[Data entries]
----
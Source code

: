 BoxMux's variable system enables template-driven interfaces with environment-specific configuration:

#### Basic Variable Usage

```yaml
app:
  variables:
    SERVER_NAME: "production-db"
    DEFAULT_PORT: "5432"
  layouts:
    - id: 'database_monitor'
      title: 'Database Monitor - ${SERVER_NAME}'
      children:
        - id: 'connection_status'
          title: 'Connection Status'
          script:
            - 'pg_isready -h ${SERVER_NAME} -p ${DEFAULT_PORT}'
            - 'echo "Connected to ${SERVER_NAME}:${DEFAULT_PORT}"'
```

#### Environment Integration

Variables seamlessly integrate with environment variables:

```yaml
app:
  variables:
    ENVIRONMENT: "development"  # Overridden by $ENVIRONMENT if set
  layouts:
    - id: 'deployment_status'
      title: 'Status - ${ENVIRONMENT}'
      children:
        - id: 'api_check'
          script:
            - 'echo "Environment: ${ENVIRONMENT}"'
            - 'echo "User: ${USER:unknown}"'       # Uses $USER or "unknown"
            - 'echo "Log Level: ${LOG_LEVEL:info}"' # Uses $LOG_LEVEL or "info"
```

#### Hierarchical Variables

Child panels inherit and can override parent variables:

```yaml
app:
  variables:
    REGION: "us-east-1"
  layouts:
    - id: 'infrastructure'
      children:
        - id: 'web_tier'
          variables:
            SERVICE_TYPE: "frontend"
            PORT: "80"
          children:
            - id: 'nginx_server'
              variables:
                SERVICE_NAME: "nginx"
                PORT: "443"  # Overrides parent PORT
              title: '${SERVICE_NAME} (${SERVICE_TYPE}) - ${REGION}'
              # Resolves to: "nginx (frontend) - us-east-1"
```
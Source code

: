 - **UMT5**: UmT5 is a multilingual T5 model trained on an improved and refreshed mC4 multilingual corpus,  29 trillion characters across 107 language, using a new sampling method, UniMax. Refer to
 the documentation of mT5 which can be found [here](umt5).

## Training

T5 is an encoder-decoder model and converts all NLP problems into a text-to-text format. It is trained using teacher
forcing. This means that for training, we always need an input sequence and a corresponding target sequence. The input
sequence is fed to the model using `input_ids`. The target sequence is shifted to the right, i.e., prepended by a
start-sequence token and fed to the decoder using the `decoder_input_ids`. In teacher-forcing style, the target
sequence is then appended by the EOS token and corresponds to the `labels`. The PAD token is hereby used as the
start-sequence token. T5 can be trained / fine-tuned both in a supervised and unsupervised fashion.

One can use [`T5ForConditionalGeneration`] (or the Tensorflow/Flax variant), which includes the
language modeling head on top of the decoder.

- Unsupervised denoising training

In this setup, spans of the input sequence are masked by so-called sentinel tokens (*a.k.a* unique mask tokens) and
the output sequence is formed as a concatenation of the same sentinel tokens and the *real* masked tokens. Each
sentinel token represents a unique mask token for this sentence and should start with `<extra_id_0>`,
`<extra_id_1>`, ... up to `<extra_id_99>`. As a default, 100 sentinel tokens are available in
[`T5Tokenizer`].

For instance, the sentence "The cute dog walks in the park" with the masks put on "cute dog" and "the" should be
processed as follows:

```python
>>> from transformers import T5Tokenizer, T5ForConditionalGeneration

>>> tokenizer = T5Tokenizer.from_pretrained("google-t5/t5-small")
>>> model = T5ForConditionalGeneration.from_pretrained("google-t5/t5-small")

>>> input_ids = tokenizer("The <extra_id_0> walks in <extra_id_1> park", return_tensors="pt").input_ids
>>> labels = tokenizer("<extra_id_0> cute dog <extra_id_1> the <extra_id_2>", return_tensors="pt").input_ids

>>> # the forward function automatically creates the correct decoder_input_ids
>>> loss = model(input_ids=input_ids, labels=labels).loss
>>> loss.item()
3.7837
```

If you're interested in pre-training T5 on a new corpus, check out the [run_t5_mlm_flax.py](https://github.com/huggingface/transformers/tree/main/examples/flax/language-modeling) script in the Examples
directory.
----
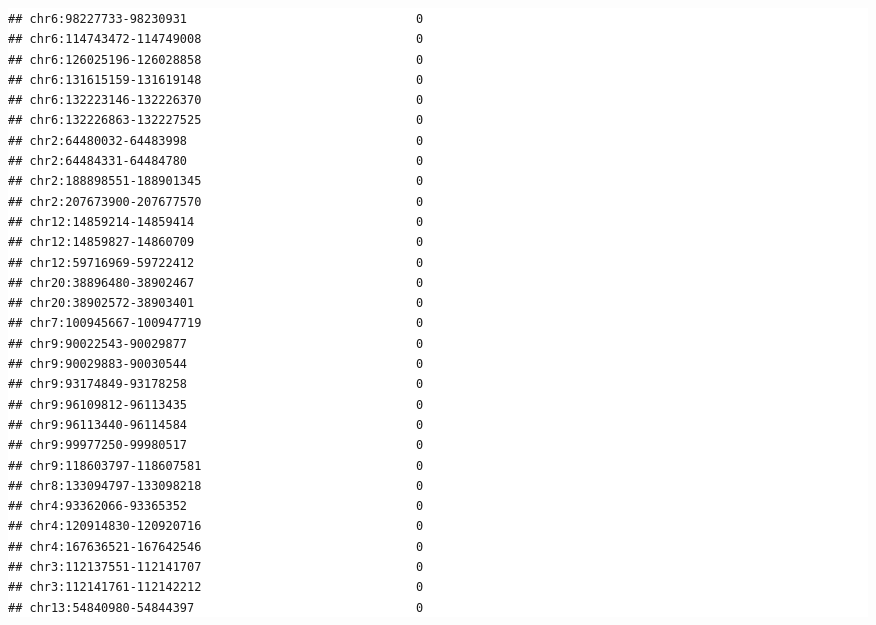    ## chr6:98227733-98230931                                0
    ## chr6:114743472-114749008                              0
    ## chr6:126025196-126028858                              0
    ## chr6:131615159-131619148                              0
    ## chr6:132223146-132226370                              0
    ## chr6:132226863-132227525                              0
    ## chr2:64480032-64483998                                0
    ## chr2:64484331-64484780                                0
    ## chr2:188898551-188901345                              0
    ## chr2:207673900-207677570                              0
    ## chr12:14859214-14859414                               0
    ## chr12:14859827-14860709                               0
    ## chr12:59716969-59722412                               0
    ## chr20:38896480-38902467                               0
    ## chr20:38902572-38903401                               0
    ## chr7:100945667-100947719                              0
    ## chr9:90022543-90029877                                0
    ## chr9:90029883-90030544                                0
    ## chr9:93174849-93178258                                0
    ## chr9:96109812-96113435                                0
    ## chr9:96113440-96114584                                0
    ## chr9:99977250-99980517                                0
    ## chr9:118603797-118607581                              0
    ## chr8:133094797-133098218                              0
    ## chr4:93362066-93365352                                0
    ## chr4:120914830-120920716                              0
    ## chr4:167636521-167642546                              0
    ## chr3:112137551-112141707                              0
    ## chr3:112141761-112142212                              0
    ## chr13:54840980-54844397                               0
----
Copy out each line of the data that has the word "language" in it.

§ **Answer**
: - **UMT5**: UmT5 is a multilingual T5 model trained on an improved and refreshed mC4 multilingual corpus,  29 trillion characters across 107 language, using a new sampling method, UniMax. Refer to
language modeling head on top of the decoder.
If you're interested in pre-training T5 on a new corpus, check out the [run_t5_mlm_flax.py](https://github.com/huggingface/transformers/tree/main/examples/flax/language-modeling) script in the Examples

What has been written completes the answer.